Su madre, Adelle, le había contado que durante muchos años aquella librería fue el lugar de reunión de su bisabuelo y de su abuelo. Según ella, iban a leer todo lo nuevo que se publicaba sobre ciencia, política, arte, así como también las novelas de heroínas, como Juan de Arco o de atribuladas damas de la alta sociedad, como Anna Karenina. Y siempre, al finalizar la cena, le manifestó, ellos les relataban sus lecturas a la luz de la lumbre. Recordaba Camille que su madre, después contarle aquello, suspiró profundo cerrando los ojos, como si aquel recuerdo de alguna manera le doliera.
En cambio, Antoine, el padre de Camille era diferente. Nada tenía que ver aquel que había sido el joven más apuesto y conquistador de Limoges con el padre y el abuelo de su madre. A él solo le gustaba trabajar la tierra, criar vacas y, sobre todo, hacer queso. También le placía jugar a las cartas en la taberna y bailar con su mujer en las ferias. En su honor había que decir que sus quesos eran conocidos como unos de los mejores de la comarca, lo que a su madre le hacía sentir un orgullo parecido al que tenía por sus hijos.
Y recordando lo feliz que se sentía al escuchar las historias que sus mayores les narraban delante del hogar, Adelle comenzó a hacer lo mismo con sus hijos. Una noche, respondiendo a la pregunta de uno de sus hermanos, Camille se enteró de que sus abuelos conocían todas aquellas historias a través de los libros que adquirían en la antigua librería. En ese mismo instante decidió que ella haría lo mismo, y dirigió sus pasos hacia la vieja tienda.
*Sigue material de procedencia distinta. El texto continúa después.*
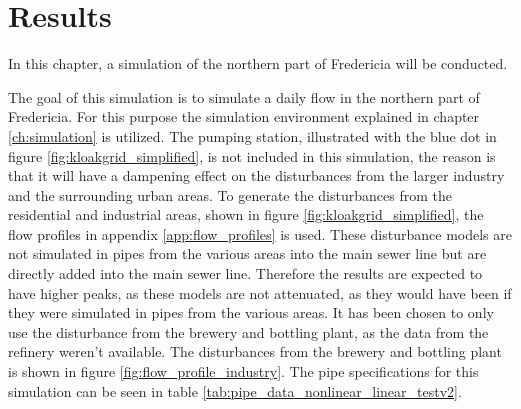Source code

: \chapter{Results}\label{ch:results}
In this chapter, a simulation of the northern part of Fredericia will be conducted.

The goal of this simulation is to simulate a daily flow in the northern part of Fredericia.%
For this purpose the simulation environment explained in chapter \ref{ch:simulation} is utilized. The pumping station, illustrated with the blue dot in figure \ref{fig:kloakgrid_simplified}, is not included in this simulation, the reason is that it will have a dampening effect on the disturbances from the larger industry and the surrounding urban areas. 
To generate the disturbances from the residential and industrial areas, shown in figure \ref{fig:kloakgrid_simplified}, the flow profiles in appendix \ref{app:flow_profiles} is used. These disturbance models are not simulated in pipes from the various areas into the main sewer line but are directly added into the main sewer line. Therefore the results are expected to have higher peaks, as these models are not attenuated, as they would have been if they were simulated in pipes from the various areas. It has been chosen to only use the disturbance from the brewery and bottling plant, as the data from the refinery weren't available. The disturbances from the brewery and bottling plant is shown in figure \ref{fig:flow_profile_industry}. The pipe specifications for this simulation can be seen in table \ref{tab:pipe_data_nonlinear_linear_testv2}.  
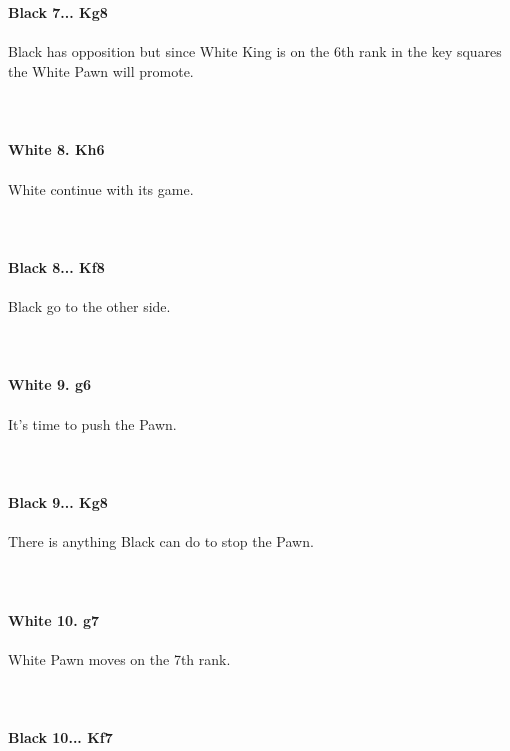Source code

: \documentclass{article}
\begin{document}
\\
\\
\textbf{Black 7... Kg8}\\
\\
Black has opposition but since White King is on the 6th rank in the key squares the White Pawn will promote.\\
\\

\\
\\
\textbf{White 8. Kh6}\\
\\
White continue with its game.\\
\\

\\
\\
\textbf{Black 8... Kf8}\\
\\
Black go to the other side.\\
\\

\\
\\
\textbf{White 9. g6}\\
\\
It's time to push the Pawn.\\
\\

\\
\\
\textbf{Black 9... Kg8}\\
\\
There is anything Black can do to stop the Pawn.\\
\\

\\
\\
\textbf{White 10. g7}\\
\\
White Pawn moves on the 7th rank.\\
\\

\\
\\
\textbf{Black 10... Kf7}\\
\end{document}
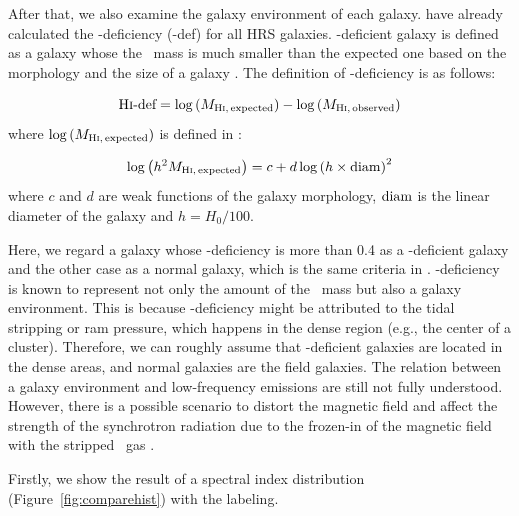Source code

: After that, we also examine the galaxy environment of each galaxy.
\citet{Boselli2014} have already calculated the \nh-deficiency (\nh-def) for all HRS galaxies.
\nh-deficient galaxy is defined as a galaxy whose the \nh~mass is much smaller than the expected one based on the morphology and the size of a galaxy \citep{Haynes1984, Boselli2009}.
The definition of \nh-deficiency is as follows:

\begin{equation}\label{eq:definitionofHIdeficiency}
    \text{H\textsc{i}-def} = \log\left(M_{\mathrm{H\textsc{i},\,expected}}\right) - \log\left(M_{\mathrm{H\textsc{i},\,observed}}\right)
\end{equation}
where $\log\left(M_{\mathrm{H\textsc{i},\,expected}}\right)$ is defined in \citet{Haynes1984}:

\begin{equation}\label{eq:definitionofexpectedHIdef}
    \log\left(h^2 M_{\mathrm{H\textsc{i},\,expected}}\right) = c + d\log\left(h\times\mathrm{diam}\right)^2
\end{equation}
where $c$ and $d$ are weak functions of the galaxy morphology, $\mathrm{diam}$ is the linear diameter of the galaxy and $h=H_0 / 100$.

Here, we regard a galaxy whose \nh-deficiency is more than 0.4 as a \nh-deficient galaxy and the other case as a normal galaxy, which is the same criteria in \citet{Ciesla2016}.
\nh-deficiency is known to represent not only the amount of the \nh~mass but also a galaxy environment.
This is because \nh-deficiency might be attributed to the tidal stripping or ram pressure, which happens in the dense region (e.g., the center of a cluster).
Therefore, we can roughly assume that \nh-deficient galaxies are located in the dense areas, and normal galaxies are the field galaxies.
The relation between a galaxy environment and low-frequency emissions are still not fully understood.
However, there is a possible scenario to distort the magnetic field and affect the strength of the synchrotron radiation due to the frozen-in of the magnetic field with the stripped \nh~gas \citep{Murphy2009}.

Firstly, we show the result of a spectral index distribution (Figure~\ref{fig:comparehist}) with the labeling.

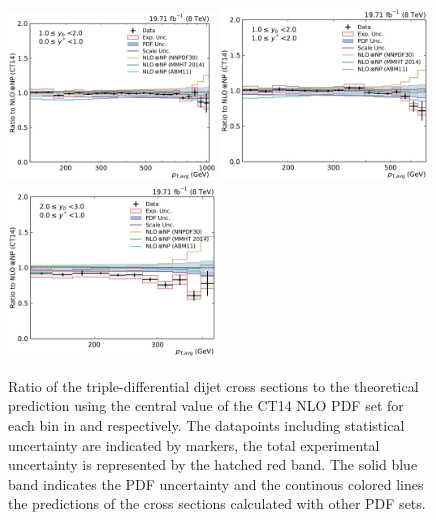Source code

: \begin{figure}[htbp]
    \includegraphics[width=0.49\textwidth]{figures/measurement/ratio_to_CT14nlo+np_totcomp_yb1ys0.pdf}
    \includegraphics[width=0.49\textwidth]{figures/measurement/ratio_to_CT14nlo+np_totcomp_yb1ys1.pdf}\hfill
    \includegraphics[width=0.49\textwidth]{figures/measurement/ratio_to_CT14nlo+np_totcomp_yb2ys0.pdf}
    \caption[Ratio of the cross section to CT14 NLO]{
    Ratio of the triple-differential dijet cross sections to the theoretical
    prediction using the central value of the CT14 NLO PDF set for each bin in \ystar
    and \yboost respectively. The datapoints including statistical uncertainty are
    indicated by markers, the total experimental uncertainty is represented by the
    hatched red band. The solid blue band indicates the PDF uncertainty and the
    continous colored lines the predictions of the cross sections calculated with
    other PDF sets.}
    \label{fig:ratio_ct14_nlo}
\end{figure}

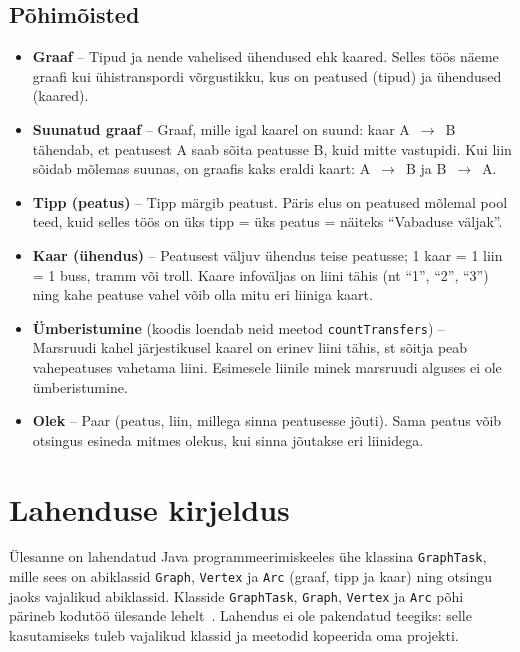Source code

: \documentclass[12pt,a4paper,oneside]{report}
\newcommand{\code}[1]{\texttt{#1}}
\theoremstyle{definition}
\theoremstyle{plain}
\begin{document}
\section{Põhimõisted}
\label{sec:moisted}

\begin{itemize}
  \item \textbf{Graaf} -- Tipud ja nende vahelised ühendused ehk kaared. Selles töös näeme graafi kui ühistranspordi võrgustikku, kus on peatused (tipud) ja ühendused (kaared).
  \item \textbf{Suunatud graaf} -- Graaf, mille igal kaarel on suund: kaar A~$\to$~B tähendab, et peatusest A saab sõita peatusse B, kuid mitte vastupidi. Kui liin sõidab mõlemas suunas, on graafis kaks eraldi kaart: A~$\to$~B ja B~$\to$~A.
  \item \textbf{Tipp (peatus)} -- Tipp märgib peatust. Päris elus on peatused mõlemal pool teed, kuid selles töös on üks tipp = üks peatus = näiteks ``Vabaduse väljak''.
  \item \textbf{Kaar (ühendus)} -- Peatusest väljuv ühendus teise peatusse; 1 kaar = 1 liin = 1 buss, tramm või troll. Kaare infoväljas on liini tähis (nt ``1'', ``2'', ``3'') ning kahe peatuse vahel võib olla mitu eri liiniga kaart.
  \item \textbf{Ümberistumine} (koodis loendab neid meetod \code{countTransfers}) -- Marsruudi kahel järjestikusel kaarel on erinev liini tähis, st sõitja peab vahepeatuses vahetama liini. Esimesele liinile minek marsruudi alguses ei ole ümberistumine.
  \item \textbf{Olek} -- Paar (peatus, liin, millega sinna peatusesse jõuti). Sama peatus võib otsingus esineda mitmes olekus, kui sinna jõutakse eri liinidega.
\end{itemize}

\chapter{Lahenduse kirjeldus}
\label{ch:lahendus}

Ülesanne on lahendatud Java programmeerimiskeeles ühe klassina
\code{GraphTask}, mille sees on abiklassid \code{Graph}, \code{Vertex} ja
\code{Arc} (graaf, tipp ja kaar) ning otsingu jaoks vajalikud abiklassid.
Klasside \code{GraphTask}, \code{Graph}, \code{Vertex} ja \code{Arc}
põhi pärineb kodutöö ülesande lehelt~\cite{kodutoo6}.
Lahendus ei ole pakendatud teegiks: selle kasutamiseks tuleb vajalikud
klassid ja meetodid kopeerida oma projekti.
\end{document}
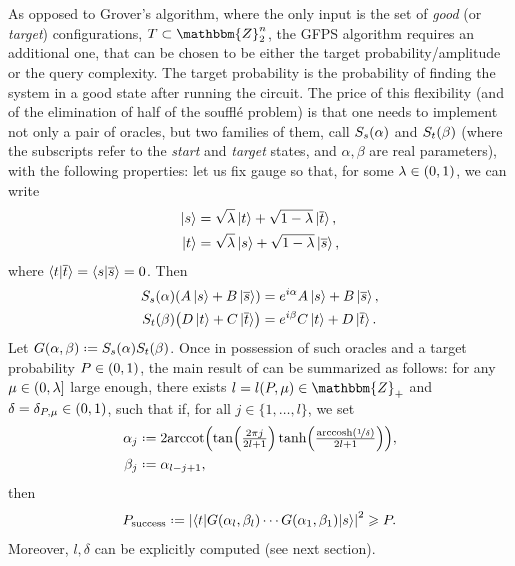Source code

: \documentclass[reqno, 10pt]{amsart}
\numberwithin{equation}{section}                %
\let\originalleft\left
\let\originalright\right
\renewcommand{\left}{\mathopen{}\mathclose\bgroup\originalleft}
\renewcommand{\right}{\aftergroup\egroup\originalright}
\def\({\mathopen{}\left(}
\def\){\right)\mathclose{}}
\newcommand*{\eqdef}{\mathrel{\vcenter{\baselineskip0.5ex \lineskiplimit0pt\hbox{.}\hbox{.}}}=}
\def\Z{\mathbbm{Z}}
\begin{document}
As opposed to Grover's algorithm, where the only input is the set of \emph{good} (or \emph{target}) configurations, $T \subset \Z_2^n$, the GFPS algorithm requires an additional one, that can be chosen to be either the target probability/amplitude or the query complexity. The target probability is the probability of finding the system in a good state after running the circuit. The price of this flexibility (and of the elimination of half of the souffl\'e problem) is that one needs to implement not only a pair of oracles, but two families of them, call $S_s \( \alpha \)$ and $S_t \( \beta \)$ (where the subscripts refer to the \emph{start} and \emph{target} states, and $\alpha, \beta$ are real parameters), with the following properties: let us fix gauge so that, for some $\lambda \in \( 0, 1 \)$, we can write
\begin{align}
   \ket{s}  &= \sqrt{\lambda} \ket{t} + \sqrt{1 - \lambda} \ket{\overline{t}}, \\
   \ket{t}  &= \sqrt{\lambda} \ket{s} + \sqrt{1 - \lambda} \ket{\overline{s}},
\end{align}
where $\braket{t | \overline{t}} = \braket{s | \overline{s}} = 0$. Then
\begin{align}
   S_s \( \alpha \) \( A \ket{s} + B \ket{\overline{s}} \)  &= e^{i \alpha} A \ket{s} + B \ket{\overline{s}}, \\
   S_t \( \beta \) \( D \ket{t} + C \ket{\overline{t}} \)   &= e^{i \beta} C \ket{t} + D \ket{\overline{t}}.
\end{align}
Let $G \( \alpha, \beta \) \eqdef S_s \( \alpha \) S_t \( \beta \)$. Once in possession of such oracles and a target probability $P \in \( 0, 1 \)$, the main result of \cite{yoder_fixed_2014} can be summarized as follows: for any $\mu \in \( 0, \lambda \right]$ large enough, there exists $l = l \( P, \mu \) \in \Z_+$ and $\delta = \delta_{P, \mu} \in \( 0, 1 \)$, such that if, for all $j \in \{ 1, \ldots, l \}$, we set
\begin{align}
   \alpha_j &\eqdef 2 \mathrm{arccot} \( \tan \( \tfrac{2 \pi j}{2 l + 1} \) \tanh \( \tfrac{\mathrm{arccosh} \( \nicefrac{1}{\delta} \)}{2 l + 1} \) \), \\
   \beta_j  &\eqdef \alpha_{l - j + 1},
\end{align}
then
\begin{equation}
   P_{\mathrm{success}} \eqdef \left| \left\langle t \middle| G \( \alpha_l, \beta_l \) \cdots G \( \alpha_1, \beta_1 \) \middle| s \right\rangle \right|^2 \geqslant P.
\end{equation}
Moreover, $l, \delta$ can be explicitly computed (see next section).
\end{document}
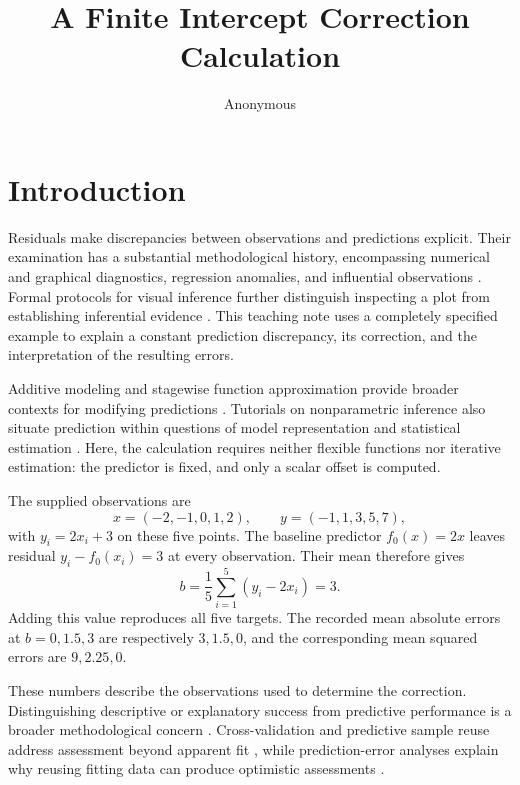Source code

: \documentclass[11pt]{article}
\title{A Finite Intercept Correction Calculation}
\author{Anonymous}
\date{}
\begin{document}
\maketitle
\begin{abstract}
\end{abstract}
\section{Introduction}

Residuals make discrepancies between observations and predictions explicit. Their examination has a substantial methodological history, encompassing numerical and graphical diagnostics, regression anomalies, and influential observations \cite{Anscombe1963ExaminationAnalysis,Denby1987ExampleUse,Chatterjee1986InfluentialObservations,Cook1977DetectionInfluential}. Formal protocols for visual inference further distinguish inspecting a plot from establishing inferential evidence \cite{Buja2009StatisticalInference}. This teaching note uses a completely specified example to explain a constant prediction discrepancy, its correction, and the interpretation of the resulting errors.

Additive modeling and stagewise function approximation provide broader contexts for modifying predictions \cite{Hastie1986GeneralizedAdditive,Friedman2001GreedyFunction}. Tutorials on nonparametric inference also situate prediction within questions of model representation and statistical estimation \cite{Geman1992NeuralNetworks}. Here, the calculation requires neither flexible functions nor iterative estimation: the predictor is fixed, and only a scalar offset is computed.

The supplied observations are
\[
x=(-2,-1,0,1,2), \qquad y=(-1,1,3,5,7),
\]
with $y_i=2x_i+3$ on these five points. The baseline predictor $f_0(x)=2x$ leaves residual $y_i-f_0(x_i)=3$ at every observation. Their mean therefore gives
\[
b=\frac{1}{5}\sum_{i=1}^{5}(y_i-2x_i)=3.
\]
Adding this value reproduces all five targets. The recorded mean absolute errors at $b=0,1.5,3$ are respectively $3,1.5,0$, and the corresponding mean squared errors are $9,2.25,0$.

These numbers describe the observations used to determine the correction. Distinguishing descriptive or explanatory success from predictive performance is a broader methodological concern \cite{Shmueli2010ExplainOr,Yarkoni2017ChoosingPrediction}. Cross-validation and predictive sample reuse address assessment beyond apparent fit \cite{Stone1974CrossvalidatoryChoice,Geisser1975PredictiveSample,Arlot2010SurveyCrossvalidation}, while prediction-error analyses explain why reusing fitting data can produce optimistic assessments \cite{Efron1986HowBiased,Efron2004EstimationPrediction}.
\end{document}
El librero, un hombre de edad avanzada, cuando escuchó su nombre la saludó cariñoso. Quizá recordaba a sus mayores. Ella le explicó que no tenía dinero para comprar los libros, por lo que le pedía el favor de que se los dejara para leer allí, en cualquier rincón de su librería. A cambio, le llevaría un queso de los que hacía su padre.
—Bien. Pero solo una vez cada quince días —percibió Camille una divertida luz en los viejos ojos del hombre, ya del color del agua vieja—. No quiero que tu padre piense que me como sus quesos gratis.
Así, sin que sus padres lo supieran, comenzó a ir, tal y como habían decidido, cada quince días a leer. Entre el olor a papel, a lápiz, a tinta de las páginas y más páginas que leía, Camille se sentía bien, por lo que fue acortando el tiempo de sus visitas hasta ir casi a diario. Nada más entrar, le pedía al anciano los libros en donde se narraban las historias que le había escuchado a su madre. El hombre se los entregaba y ella, sentada en el suelo de piedra, entre dos viejas vigas pintadas de verdiazul, pasaba las hojas a la vez que casi imperceptiblemente movía los labios. Al llegar la hora de volver a su casa, sonriente, quizá un poco arrebolada, dando las gracias dejaba el libro encima del mostrador.
Pasó el tiempo, y no sin sorpresa, el hombre se dio cuenta de que Camille tardaba exactamente el mismo tiempo en leer cualquier hoja, ya fuera el texto largo, corto o denso. Luego de pensarlo mucho, una tarde decidió introducir dentro de las tapas de la novela que le había pedido la niña, otra diferente. Y vio que arrebujada entre las vigas, Camille leía con el mismo interés.
Al siguiente día el hombre se le acercó. Se acomodó a su lado y le habló de una novela, ya un poco antigua, pero que le iba a divertir: Los tres Mosqueteros.
—Ya la conozco —le replicó risueña. Y para no malgastar luego el tiempo buscando la hoja, dejó un dedo entre las páginas del libro—. Pero me gusta más leer las novelas que cuentan tragedias románticas que las de peleas entre caballeros.
—Sin embargo, el otro día, cuando me pediste Mujercitas, te lo entregué sin darme cuenta de que dentro de aquellas tapas se encontraba la novela de Los tres Mosqueteros, que como siempre leíste con mucho interés —el hombre le cogió la barbilla mirándola con ternura—. ¿Cómo era posible que no se hubiera dado cuenta de la confusión?
Ella, con expresión avergonzada, le separó la mano. Bajó la cabeza y olvidando la señal que hacía con el dedo entre las páginas del libro, lo cerró. Luego lo apretó contra su pecho. Sus ojos claros llenos de lágrimas lo miraron con tristeza.
—Señor, cuando miro las hojas de los libros que le pido, dentro de mi cabeza escucho la voz de mi madre y yo, siguiendo las líneas, repito una por una sus palabras. Mi padre no permite que las mujeres de su familia aprendan a leer.